I spent last week in Seoul talking to clients about the latest changes to U.S. trade and sanctions policy (as South Korea is one of Iran’s largest trading partners, it is understandable that some concerns have arisen there in May). Interestingly, a topic that came up often was how to reenter the North Korean market. The people with whom I spoke, in industries ranging from financial, to manufacturing, to technology, to legal, were sanguine on the possibility of a détente and the resulting opportunities for investment, growth, and profit in a reopened North Korea.
You will recall that U.S. and international sanctions have been in place against North Korea at various levels since the end of the Korean War. However, in recent decades, the sanctions pressure has mounted in response to the nuclear ambitions of North Korean leaders. Finally, in 2016, UN Security Council resolution 2270 and its adoption by the United States, Europe, South Korea, and, to a certain extent, China, effectively closed the country off to substantially all trade with the outside world.
Now, a fence-mending South Korean President, Moon Jae-in has increased hopes that the North can be brought into the fold and that relations can be relaxed, if not normalized. Additionally, U.S. President Trump seems, at least for the moment, to be interested in making some sort of deal among the stakeholding parties. Notwithstanding some wild diplomatic (and decidedly undiplomatic) turns in the story, the leaders of North Korea and United States will hold a summit on June 12, 2018.

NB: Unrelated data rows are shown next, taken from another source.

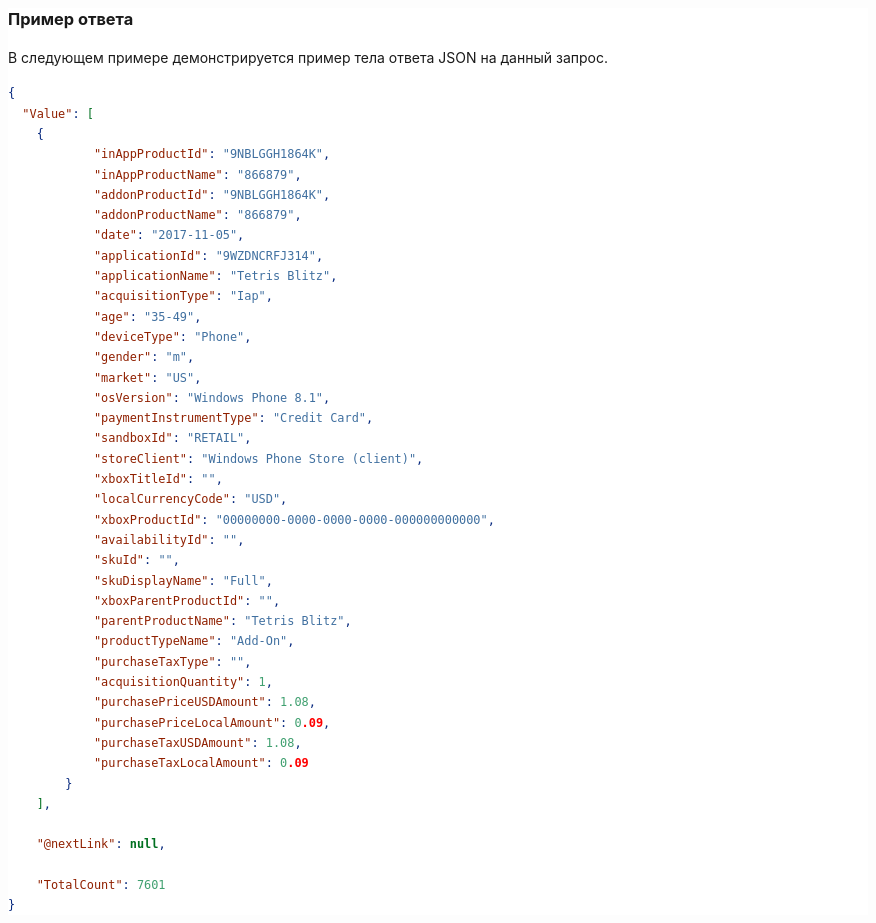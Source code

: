 ### <a name="response-example"></a>Пример ответа
В следующем примере демонстрируется пример тела ответа JSON на данный запрос. 

```JSON
{ 
  "Value": [ 
    { 
            "inAppProductId": "9NBLGGH1864K", 
            "inAppProductName": "866879", 
            "addonProductId": "9NBLGGH1864K", 
            "addonProductName": "866879", 
            "date": "2017-11-05", 
            "applicationId": "9WZDNCRFJ314", 
            "applicationName": "Tetris Blitz", 
            "acquisitionType": "Iap", 
            "age": "35-49", 
            "deviceType": "Phone", 
            "gender": "m", 
            "market": "US", 
            "osVersion": "Windows Phone 8.1", 
            "paymentInstrumentType": "Credit Card", 
            "sandboxId": "RETAIL", 
            "storeClient": "Windows Phone Store (client)", 
            "xboxTitleId": "", 
            "localCurrencyCode": "USD", 
            "xboxProductId": "00000000-0000-0000-0000-000000000000", 
            "availabilityId": "", 
            "skuId": "", 
            "skuDisplayName": "Full", 
            "xboxParentProductId": "", 
            "parentProductName": "Tetris Blitz", 
            "productTypeName": "Add-On", 
            "purchaseTaxType": "", 
            "acquisitionQuantity": 1, 
            "purchasePriceUSDAmount": 1.08, 
            "purchasePriceLocalAmount": 0.09, 
            "purchaseTaxUSDAmount": 1.08, 
            "purchaseTaxLocalAmount": 0.09 
        } 
    ], 

    "@nextLink": null, 
    
    "TotalCount": 7601 
} 
```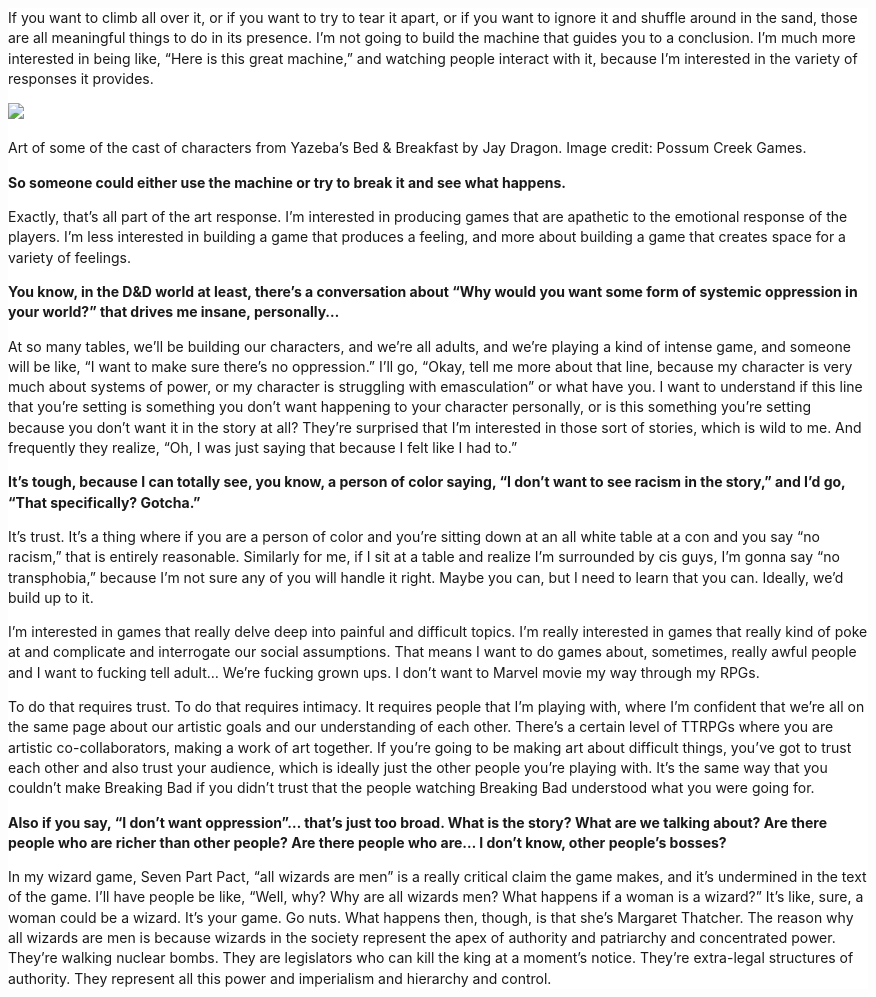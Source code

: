If you want to climb all over it, or if you want to try to tear it apart, or if you want to ignore it and shuffle around in the sand, those are all meaningful things to do in its presence. I’m not going to build the machine that guides you to a conclusion. I’m much more interested in being like, “Here is this great machine,” and watching people interact with it, because I’m interested in the variety of responses it provides. 

![](https://d1w82usnq70pt2.cloudfront.net/wp-content/uploads/2024/09/iFttq.png)

Art of some of the cast of characters from Yazeba’s Bed & Breakfast by Jay Dragon. Image credit: Possum Creek Games.

**So someone could either use the machine or try to break it and see what happens.** 

Exactly, that’s all part of the art response. I’m interested in producing games that are apathetic to the emotional response of the players. I’m less interested in building a game that produces a feeling, and more about building a game that creates space for a variety of feelings. 

**You know, in the D&D world at least, there’s a conversation about “Why would you want some form of systemic oppression in your world?” that drives me insane, personally…**

At so many tables, we’ll be building our characters, and we’re all adults, and we’re playing a kind of intense game, and someone will be like, “I want to make sure there’s no oppression.” I’ll go, “Okay, tell me more about that line, because my character is very much about systems of power, or my character is struggling with emasculation” or what have you. I want to understand if this line that you’re setting is something you don’t want happening to your character personally, or is this something you’re setting because you don’t want it in the story at all? They’re surprised that I’m interested in those sort of stories, which is wild to me. And frequently they realize, “Oh, I was just saying that because I felt like I had to.”

**It’s tough, because I can totally see, you know, a person of color saying, “I don’t want to see racism in the story,” and I’d go, “That specifically? Gotcha.”**

It’s trust. It’s a thing where if you are a person of color and you’re sitting down at an all white table at a con and you say “no racism,” that is entirely reasonable. Similarly for me, if I sit at a table and realize I’m surrounded by cis guys, I’m gonna say “no transphobia,” because I’m not sure any of you will handle it right. Maybe you can, but I need to learn that you can. Ideally, we’d build up to it. 

I’m interested in games that really delve deep into painful and difficult topics. I’m really interested in games that really kind of poke at and complicate and interrogate our social assumptions. That means I want to do games about, sometimes, really awful people and I want to fucking tell adult… We’re fucking grown ups. I don’t want to Marvel movie my way through my RPGs.

To do that requires trust. To do that requires intimacy. It requires people that I’m playing with, where I’m confident that we’re all on the same page about our artistic goals and our understanding of each other. There’s a certain level of TTRPGs where you are artistic co-collaborators, making a work of art together. If you’re going to be making art about difficult things, you’ve got to trust each other and also trust your audience, which is ideally just the other people you’re playing with. It’s the same way that you couldn’t make Breaking Bad if you didn’t trust that the people watching Breaking Bad understood what you were going for. 

**Also if you say, “I don’t want oppression”… that’s just too broad. What is the story? What are we talking about? Are there people who are richer than other people? Are there people who are… I don’t know, other people’s bosses?**

In my wizard game, Seven Part Pact, “all wizards are men” is a really critical claim the game makes, and it’s undermined in the text of the game. I’ll have people be like, “Well, why? Why are all wizards men? What happens if a woman is a wizard?” It’s like, sure, a woman could be a wizard. It’s your game. Go nuts. What happens then, though, is that she’s Margaret Thatcher. The reason why all wizards are men is because wizards in the society represent the apex of authority and patriarchy and concentrated power. They’re walking nuclear bombs. They are legislators who can kill the king at a moment’s notice. They’re extra-legal structures of authority. They represent all this power and imperialism and hierarchy and control. 

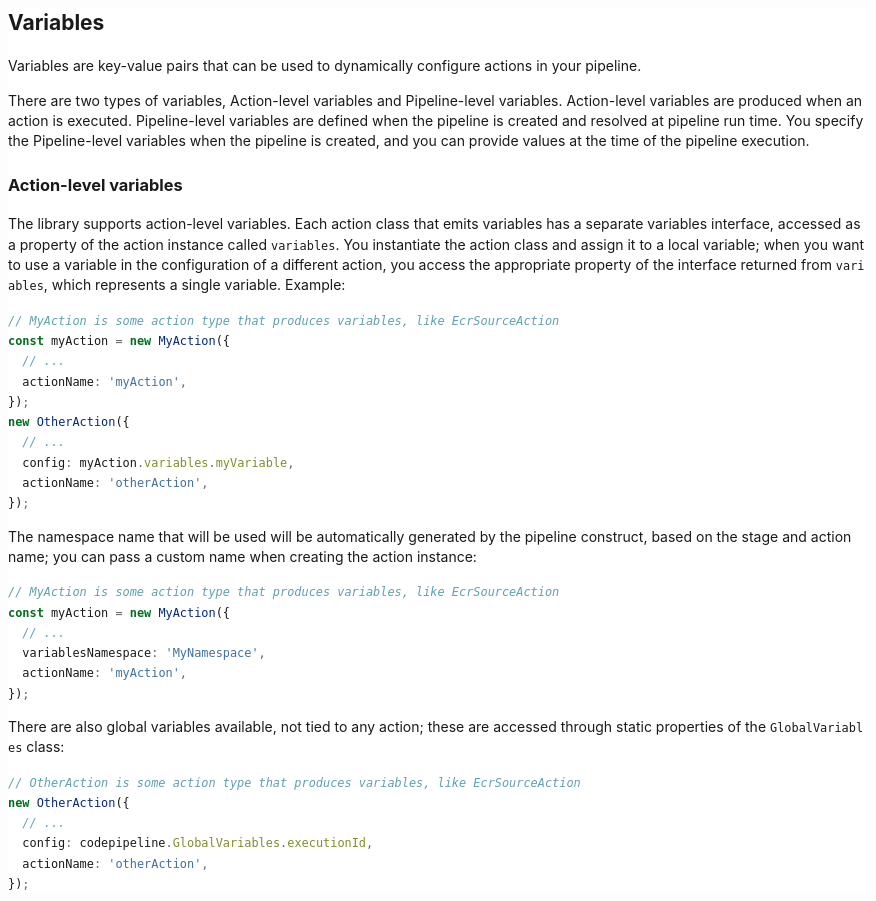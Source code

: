 ## Variables

Variables are key-value pairs that can be used to dynamically configure actions in your pipeline.

There are two types of variables, Action-level variables and Pipeline-level variables. Action-level
variables are produced when an action is executed. Pipeline-level variables are defined when the
pipeline is created and resolved at pipeline run time. You specify the Pipeline-level variables
when the pipeline is created, and you can provide values at the time of the pipeline execution.

### Action-level variables

The library supports action-level variables.
Each action class that emits variables has a separate variables interface,
accessed as a property of the action instance called `variables`.
You instantiate the action class and assign it to a local variable;
when you want to use a variable in the configuration of a different action,
you access the appropriate property of the interface returned from `variables`,
which represents a single variable.
Example:

```ts fixture=action
// MyAction is some action type that produces variables, like EcrSourceAction
const myAction = new MyAction({
  // ...
  actionName: 'myAction',
});
new OtherAction({
  // ...
  config: myAction.variables.myVariable,
  actionName: 'otherAction',
});
```

The namespace name that will be used will be automatically generated by the pipeline construct,
based on the stage and action name;
you can pass a custom name when creating the action instance:

```ts fixture=action
// MyAction is some action type that produces variables, like EcrSourceAction
const myAction = new MyAction({
  // ...
  variablesNamespace: 'MyNamespace',
  actionName: 'myAction',
});
```

There are also global variables available,
not tied to any action;
these are accessed through static properties of the `GlobalVariables` class:

```ts fixture=action
// OtherAction is some action type that produces variables, like EcrSourceAction
new OtherAction({
  // ...
  config: codepipeline.GlobalVariables.executionId,
  actionName: 'otherAction',
});
```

Obviously, nothing about the reconciliation is set (there isn’t even agreement on who will pay for Kim Jong Un’s hotel room at the summit) and it could collapse into nothing or, worse, outright conflict at the drop of a tweet. However, it is interesting, and perhaps profitable, to consider the potential business opportunities (and the concomitant legal risks) that may arise from a positive resolution of the summit.
South Korea and China stand to benefit most from the potential opening, as they have the strongest connections to the isolated nation. If relations warm, South Korea may rely on the linguistic and cultural connections to make solid, on-the-ground, direct investment into the North (perhaps reopening Kaesong Industrial Complex). As Sally Macdonald at Investment Week points out, South Korean-heavy industry could pave the way (pardon the pun) to better infrastructure in the North. Additionally, all of South Korea could benefit from a relatively young North Korean work force that could be trained up in a common language from a relatively educated (if not altogether worldly) base.
China, meanwhile, reportedly maintains illicit trade routes with the North and it will be interesting to see whether those ties are as profitable when they become licit (huh, I didn’t think that was a word either).
If the détente is widespread and countries around the world lift the UN-led sanctions on trade with North Korea, companies outside of Asia may be able to enter the resource-rich country, though likely just a little behind North Korea’s immediate neighbors.
It take more space than we have here to fully draw comparisons to two countries recently opened by lifted sanctions: Myanmar and Iran. However, it is interesting to note that the recent history of both countries demonstrates both the opportunity and risk of entry into the freshly opened market.
In Myanmar, major foreign investment – about 70% from China, Singapore, and Hong Kong – has given rise to a boom in the extraction and energy industries in that country. However, the influx of investment has not assuaged concerns over the lack of domestic stability.
In Iran, erratic and capricious changes in U.S. policy have recently scuttled what appeared to be a positive trade trend. As the United States withdrew from the Iran Nuclear deal, it left a wake of questions about the long-term prospects of developing investments in the country from Europe, Asia, and even from Washington State, where Boeing is left to redirect its order of 80 aircraft that had been destined for Iran Air.
Planning for Uncertainty
The North Korean market will be lacking in some basic business infrastructure for those who enter. It may be difficult to collect payments or rely on local jurisprudence to resolve commercial disputes. However, internet payment systems and outside arbitral fora will go some way toward easing those difficulties. Still, savvy businesses will be keenly aware of other potential concerns, particularly the function of U.S. and international sanctions.
The lessons of Myanmar and Iran (which lessons we are still assessing), show the benefits of careful contingency planning. If the talks this month go well, some or many of those restrictions on trade with North Korea may be lifted. That lifting would create enormous opportunity in a newly opened market. However, the remaining sanctions, particularly U.S. designations of SDNs, will put unwary companies at risk. There will be plenty to watch for if and when outside investors, or their funds, are able to cross the border.